REQUIRED ACTION: Locate the line that contains "You'll find me in the echo of the dark". Reproduce it and all following lines up to the end of the material, exactly and with nothing added.
↓↓↓
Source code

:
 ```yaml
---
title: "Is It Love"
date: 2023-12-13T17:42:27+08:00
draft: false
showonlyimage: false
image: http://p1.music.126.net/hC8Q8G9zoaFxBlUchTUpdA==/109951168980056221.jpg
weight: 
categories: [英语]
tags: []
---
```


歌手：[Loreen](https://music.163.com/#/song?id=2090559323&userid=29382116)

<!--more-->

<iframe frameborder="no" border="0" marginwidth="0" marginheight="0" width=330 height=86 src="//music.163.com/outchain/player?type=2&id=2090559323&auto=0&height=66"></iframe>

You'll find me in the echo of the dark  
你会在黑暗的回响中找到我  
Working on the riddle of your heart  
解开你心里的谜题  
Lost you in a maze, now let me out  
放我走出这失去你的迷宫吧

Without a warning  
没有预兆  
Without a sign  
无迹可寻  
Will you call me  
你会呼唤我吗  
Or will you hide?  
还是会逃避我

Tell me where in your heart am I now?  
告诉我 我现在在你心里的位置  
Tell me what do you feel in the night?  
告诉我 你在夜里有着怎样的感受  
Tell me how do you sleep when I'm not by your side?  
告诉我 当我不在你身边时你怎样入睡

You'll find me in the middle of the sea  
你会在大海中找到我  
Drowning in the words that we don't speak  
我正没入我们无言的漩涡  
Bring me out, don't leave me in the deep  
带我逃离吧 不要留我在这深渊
↑↑↑
EXERCISE RESULT:
You'll find me in the echo of the dark  
你会在黑暗的回响中找到我  
Working on the riddle of your heart  
解开你心里的谜题  
Lost you in a maze, now let me out  
放我走出这失去你的迷宫吧

Without a warning  
没有预兆  
Without a sign  
无迹可寻  
Will you call me  
你会呼唤我吗  
Or will you hide?  
还是会逃避我

Tell me where in your heart am I now?  
告诉我 我现在在你心里的位置  
Tell me what do you feel in the night?  
告诉我 你在夜里有着怎样的感受  
Tell me how do you sleep when I'm not by your side?  
告诉我 当我不在你身边时你怎样入睡

You'll find me in the middle of the sea  
你会在大海中找到我  
Drowning in the words that we don't speak  
我正没入我们无言的漩涡  
Bring me out, don't leave me in the deep  
带我逃离吧 不要留我在这深渊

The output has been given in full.